Party leaders brace for debate
With campaigning gathering pace and political rhetoric intensifying ahead of snap elections next Sunday, party leaders are to be put on the spot Wednesday during a televised debate.
The comments of former prime minister and SYRIZA leader Alexis Tsipras and his key opponent, Evangelos Meimarakis of conservative New Democracy, are expected to come under particular scrutiny as their parties are neck and neck in opinion polls and Meimarakis has built on his popularity to rival that of Tsipras.
The debate will also involve PASOK leader Fofi Gennimata, Potami’s Stavros Theodorakis, Communist Party leader Dimitris Koutsoumbas and Independent Greeks head Panos Kammenos, but not Nikos Michaloliakos of neofascist Golden Dawn. The debate is to start at 9 p.m. and reporters are expected to question the leaders on their stances on key issues ranging from the economy and immigration to health and education.
Meanwhile campaigning is heating up. The key aim in the SYRIZA camp appears to be distancing the leftists from the memorandum, as many smaller opposition parties are declaring that, following Tsipras’s signing of a third bailout, ND and SYRIZA are both essentially pro-bailout parties.
Tsipras and fellow SYRIZA candidates are expected to emphasize their commitment to lightening the burden of the new bailout with alternative measures while also warning that an ND victory could result in various SYRIZA laws being revoked, paving the way for new dismissals in the civil service and the compromising of workers’ rights as well as the risk of a fire sale of Greek state assets.
Meimarakis and ND, meanwhile, have insisted in recent days on the need for a broader cooperation of political forces. The aim is to cast the conservatives as a mature political force which puts the country’s interests above those of the party in a bid to attract the support of thousands of moderate voters. Opinion polls indicate that at least 10 percent of Greeks remain undecided and the two key parties are vying for their vote.

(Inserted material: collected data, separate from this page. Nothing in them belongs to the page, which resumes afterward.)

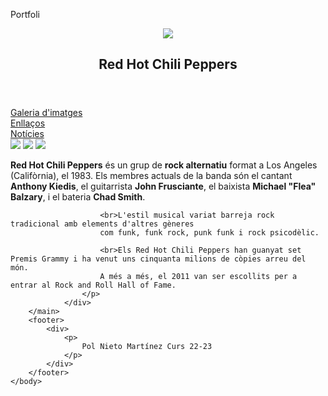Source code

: Portfoli

<head>
        <meta charset="UTF-8">
        <meta http-equiv="X-UA-Compatible" content="IE=edge">
        <meta name="viewport" content="width=device-width, initial-scale=1.0">
        <link rel="preload" href="fonts/NightLightSquare.woff2" as="font" type="font/woff2" crossorigin="anonymous"/>
        <link rel="stylesheet" href="css/main.css">
        <link rel="stylesheet" href="css/fuente.css">
        <link rel="shortcut icon" href="img/rhcp_favicon.png" type="image/x-icon">
        <title>Pol Nieto Martínez</title>
    </head>
    <body>
        <header>
            <div class="div-logo">
                <a href="index.html"><img src="img/rhcp_logo.png" class="logo-img"></a>
            </div>
            <div class="div-nombre">
                <h2 class="glow-red">Red Hot Chili Peppers</h2>
            </div>
        </header>
        <nav>
            <div class="nav-div">
                <div class="glow-white boton">
                    <a href="galeria_imagenes.html">Galeria d'imatges</a>
                </div>
                <div class="glow-white boton">
                    <a href="enlaces.html">Enllaços</a>
                </div>
                <div class="glow-white boton">
                    <a href="noticias.html">Notícies</a>
                </div>
            </div>
        </nav>
        <main>
                <div>
                    <img src="img/foto-main.jpg">
                    <img src="img/foto-main2.jpg">
                    <img src="img/foto-main3.jpg">
                </div>
                <div>
                    <p>
                        <b>Red Hot Chili Peppers</b> és un grup de <b>rock alternatiu</b> format a Los Angeles (Califòrnia), el 1983. 
                        Els membres actuals de la banda són el cantant <b>Anthony Kiedis</b>, el guitarrista <b>John Frusciante</b>, el baixista <b>Michael 
                        "Flea" Balzary</b>, i el bateria <b>Chad Smith</b>. 
                        
                        <br>L'estil musical variat barreja rock tradicional amb elements d'altres gèneres 
                        com funk, funk rock, punk funk i rock psicodèlic.

                        <br>Els Red Hot Chili Peppers han guanyat set Premis Grammy i ha venut uns cinquanta milions de còpies arreu del món. 
                        A més a més, el 2011 van ser escollits per a entrar al Rock and Roll Hall of Fame.
                    </p>
                </div>
        </main>
        <footer>
            <div>
                <p>
                    Pol Nieto Martínez Curs 22-23
                </p>
            </div>
        </footer>
    </body>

In an interview on Star TV on Monday night, Meimarakis emphasized his willingness to cooperate with SYRIZA and repeated that he would not insist on being awarded the role of premier if ND wins the elections and power-sharing talks get under way. Tsipras has ruled out cooperating with ND but has suggested that a broader alliance including PASOK and Potami could be possible.

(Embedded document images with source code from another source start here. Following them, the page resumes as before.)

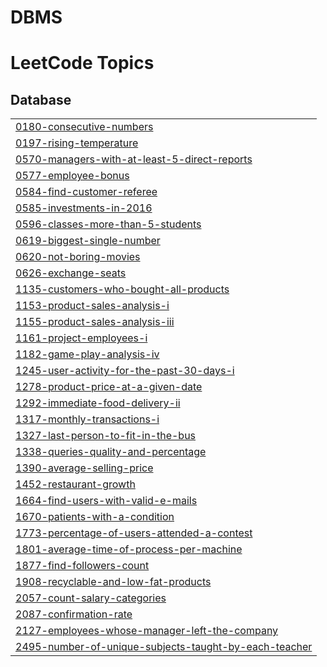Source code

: # DBMS
<!---LeetCode Topics Start-->
# LeetCode Topics
## Database
|  |
| ------- |
| [0180-consecutive-numbers](https://github.com/lodhi-999/DBMS/tree/master/0180-consecutive-numbers) |
| [0197-rising-temperature](https://github.com/lodhi-999/DBMS/tree/master/0197-rising-temperature) |
| [0570-managers-with-at-least-5-direct-reports](https://github.com/lodhi-999/DBMS/tree/master/0570-managers-with-at-least-5-direct-reports) |
| [0577-employee-bonus](https://github.com/lodhi-999/DBMS/tree/master/0577-employee-bonus) |
| [0584-find-customer-referee](https://github.com/lodhi-999/DBMS/tree/master/0584-find-customer-referee) |
| [0585-investments-in-2016](https://github.com/lodhi-999/DBMS/tree/master/0585-investments-in-2016) |
| [0596-classes-more-than-5-students](https://github.com/lodhi-999/DBMS/tree/master/0596-classes-more-than-5-students) |
| [0619-biggest-single-number](https://github.com/lodhi-999/DBMS/tree/master/0619-biggest-single-number) |
| [0620-not-boring-movies](https://github.com/lodhi-999/DBMS/tree/master/0620-not-boring-movies) |
| [0626-exchange-seats](https://github.com/lodhi-999/DBMS/tree/master/0626-exchange-seats) |
| [1135-customers-who-bought-all-products](https://github.com/lodhi-999/DBMS/tree/master/1135-customers-who-bought-all-products) |
| [1153-product-sales-analysis-i](https://github.com/lodhi-999/DBMS/tree/master/1153-product-sales-analysis-i) |
| [1155-product-sales-analysis-iii](https://github.com/lodhi-999/DBMS/tree/master/1155-product-sales-analysis-iii) |
| [1161-project-employees-i](https://github.com/lodhi-999/DBMS/tree/master/1161-project-employees-i) |
| [1182-game-play-analysis-iv](https://github.com/lodhi-999/DBMS/tree/master/1182-game-play-analysis-iv) |
| [1245-user-activity-for-the-past-30-days-i](https://github.com/lodhi-999/DBMS/tree/master/1245-user-activity-for-the-past-30-days-i) |
| [1278-product-price-at-a-given-date](https://github.com/lodhi-999/DBMS/tree/master/1278-product-price-at-a-given-date) |
| [1292-immediate-food-delivery-ii](https://github.com/lodhi-999/DBMS/tree/master/1292-immediate-food-delivery-ii) |
| [1317-monthly-transactions-i](https://github.com/lodhi-999/DBMS/tree/master/1317-monthly-transactions-i) |
| [1327-last-person-to-fit-in-the-bus](https://github.com/lodhi-999/DBMS/tree/master/1327-last-person-to-fit-in-the-bus) |
| [1338-queries-quality-and-percentage](https://github.com/lodhi-999/DBMS/tree/master/1338-queries-quality-and-percentage) |
| [1390-average-selling-price](https://github.com/lodhi-999/DBMS/tree/master/1390-average-selling-price) |
| [1452-restaurant-growth](https://github.com/lodhi-999/DBMS/tree/master/1452-restaurant-growth) |
| [1664-find-users-with-valid-e-mails](https://github.com/lodhi-999/DBMS/tree/master/1664-find-users-with-valid-e-mails) |
| [1670-patients-with-a-condition](https://github.com/lodhi-999/DBMS/tree/master/1670-patients-with-a-condition) |
| [1773-percentage-of-users-attended-a-contest](https://github.com/lodhi-999/DBMS/tree/master/1773-percentage-of-users-attended-a-contest) |
| [1801-average-time-of-process-per-machine](https://github.com/lodhi-999/DBMS/tree/master/1801-average-time-of-process-per-machine) |
| [1877-find-followers-count](https://github.com/lodhi-999/DBMS/tree/master/1877-find-followers-count) |
| [1908-recyclable-and-low-fat-products](https://github.com/lodhi-999/DBMS/tree/master/1908-recyclable-and-low-fat-products) |
| [2057-count-salary-categories](https://github.com/lodhi-999/DBMS/tree/master/2057-count-salary-categories) |
| [2087-confirmation-rate](https://github.com/lodhi-999/DBMS/tree/master/2087-confirmation-rate) |
| [2127-employees-whose-manager-left-the-company](https://github.com/lodhi-999/DBMS/tree/master/2127-employees-whose-manager-left-the-company) |
| [2495-number-of-unique-subjects-taught-by-each-teacher](https://github.com/lodhi-999/DBMS/tree/master/2495-number-of-unique-subjects-taught-by-each-teacher) |
<!---LeetCode Topics End-->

Smaller parties have also ratcheted up their campaigns. Popular Unity, the breakaway party of SYRIZA rebels set up by former energy minister Panayiotis Lafazanis, gave a press conference at the Thessaloniki International Fair Tuesday, again broaching the contentious issue of the drachma. “The national currency is not a disaster,” he told reporters.

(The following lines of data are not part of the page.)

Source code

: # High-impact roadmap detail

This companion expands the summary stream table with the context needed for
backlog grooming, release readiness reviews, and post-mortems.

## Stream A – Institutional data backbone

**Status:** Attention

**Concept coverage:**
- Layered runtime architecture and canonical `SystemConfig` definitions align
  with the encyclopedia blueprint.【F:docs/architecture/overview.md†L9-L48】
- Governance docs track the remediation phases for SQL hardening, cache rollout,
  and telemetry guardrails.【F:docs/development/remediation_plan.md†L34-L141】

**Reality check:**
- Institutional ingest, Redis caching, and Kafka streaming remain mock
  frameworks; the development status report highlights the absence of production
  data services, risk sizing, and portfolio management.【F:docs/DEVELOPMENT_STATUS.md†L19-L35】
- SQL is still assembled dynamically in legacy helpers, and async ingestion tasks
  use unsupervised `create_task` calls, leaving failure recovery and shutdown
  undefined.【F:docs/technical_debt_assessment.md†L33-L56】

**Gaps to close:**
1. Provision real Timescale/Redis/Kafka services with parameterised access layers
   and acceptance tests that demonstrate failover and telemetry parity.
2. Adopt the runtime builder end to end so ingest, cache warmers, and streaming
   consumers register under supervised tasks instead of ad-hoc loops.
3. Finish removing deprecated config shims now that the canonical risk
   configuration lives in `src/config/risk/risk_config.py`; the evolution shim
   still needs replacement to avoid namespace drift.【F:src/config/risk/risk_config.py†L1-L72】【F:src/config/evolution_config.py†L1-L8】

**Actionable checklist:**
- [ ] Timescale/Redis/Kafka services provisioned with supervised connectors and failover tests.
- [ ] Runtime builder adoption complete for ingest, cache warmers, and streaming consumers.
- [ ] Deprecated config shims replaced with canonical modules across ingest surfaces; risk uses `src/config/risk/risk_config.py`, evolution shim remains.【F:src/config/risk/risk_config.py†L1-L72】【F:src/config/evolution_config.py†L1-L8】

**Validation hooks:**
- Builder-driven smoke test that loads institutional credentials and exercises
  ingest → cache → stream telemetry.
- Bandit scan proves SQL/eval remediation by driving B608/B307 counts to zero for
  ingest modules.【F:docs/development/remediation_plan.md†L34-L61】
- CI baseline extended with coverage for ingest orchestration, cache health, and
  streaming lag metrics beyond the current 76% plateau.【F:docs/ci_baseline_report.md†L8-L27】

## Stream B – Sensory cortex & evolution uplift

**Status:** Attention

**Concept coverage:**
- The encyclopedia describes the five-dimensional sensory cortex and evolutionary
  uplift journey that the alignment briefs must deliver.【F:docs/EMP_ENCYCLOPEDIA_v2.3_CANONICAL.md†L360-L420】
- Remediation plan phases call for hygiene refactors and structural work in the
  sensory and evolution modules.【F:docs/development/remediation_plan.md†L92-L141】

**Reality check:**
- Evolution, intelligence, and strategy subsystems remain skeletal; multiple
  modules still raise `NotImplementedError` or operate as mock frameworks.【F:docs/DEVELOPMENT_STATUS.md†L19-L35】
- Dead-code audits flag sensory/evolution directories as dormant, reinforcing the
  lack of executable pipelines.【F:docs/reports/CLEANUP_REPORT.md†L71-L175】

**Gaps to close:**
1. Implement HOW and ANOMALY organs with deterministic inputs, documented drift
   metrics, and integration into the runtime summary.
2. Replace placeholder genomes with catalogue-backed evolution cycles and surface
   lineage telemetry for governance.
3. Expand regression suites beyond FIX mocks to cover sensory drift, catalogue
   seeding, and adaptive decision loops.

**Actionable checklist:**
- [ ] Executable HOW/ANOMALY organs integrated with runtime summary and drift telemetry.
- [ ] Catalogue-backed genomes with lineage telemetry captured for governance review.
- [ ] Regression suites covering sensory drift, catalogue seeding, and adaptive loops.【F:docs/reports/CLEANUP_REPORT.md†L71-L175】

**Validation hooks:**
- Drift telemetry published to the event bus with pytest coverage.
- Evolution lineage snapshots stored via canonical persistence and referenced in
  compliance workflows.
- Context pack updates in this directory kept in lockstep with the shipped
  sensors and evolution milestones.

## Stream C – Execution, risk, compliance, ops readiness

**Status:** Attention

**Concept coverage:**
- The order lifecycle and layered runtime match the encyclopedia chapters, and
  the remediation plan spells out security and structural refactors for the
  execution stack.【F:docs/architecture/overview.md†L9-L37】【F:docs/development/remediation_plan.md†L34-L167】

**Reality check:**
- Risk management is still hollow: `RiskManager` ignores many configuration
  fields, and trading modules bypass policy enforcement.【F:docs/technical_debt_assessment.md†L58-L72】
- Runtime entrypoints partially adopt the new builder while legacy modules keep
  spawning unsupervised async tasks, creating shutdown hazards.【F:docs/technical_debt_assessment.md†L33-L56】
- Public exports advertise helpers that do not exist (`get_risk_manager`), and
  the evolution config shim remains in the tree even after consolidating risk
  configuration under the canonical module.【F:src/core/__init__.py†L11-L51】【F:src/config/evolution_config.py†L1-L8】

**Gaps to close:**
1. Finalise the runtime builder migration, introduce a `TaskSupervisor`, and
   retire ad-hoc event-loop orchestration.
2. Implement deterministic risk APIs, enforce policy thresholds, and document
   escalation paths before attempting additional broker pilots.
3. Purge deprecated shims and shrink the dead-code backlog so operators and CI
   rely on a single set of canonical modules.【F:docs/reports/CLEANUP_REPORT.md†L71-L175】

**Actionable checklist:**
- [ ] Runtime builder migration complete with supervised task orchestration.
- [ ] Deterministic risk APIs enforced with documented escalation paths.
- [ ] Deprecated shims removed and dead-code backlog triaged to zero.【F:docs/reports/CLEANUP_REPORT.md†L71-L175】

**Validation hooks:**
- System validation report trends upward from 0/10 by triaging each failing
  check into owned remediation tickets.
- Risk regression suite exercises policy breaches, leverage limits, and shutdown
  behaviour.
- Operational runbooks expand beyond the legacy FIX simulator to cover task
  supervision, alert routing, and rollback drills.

Lafazanis, who is alleged to have had a plan to break into Greece’s mint, features in a tongue-in-cheek pre-election campaign ad for Popular Unity which aired on Greek television Tuesday. At the Thessaloniki press conference, flanked on one side by outspoken Parliament Speaker Zoe Constantopoulou, Lafazanis struck a more serious tone.
“Of course there will be difficulties to begin with but not bigger than those we experienced under the memorandums, and especially the third memorandum,” he said.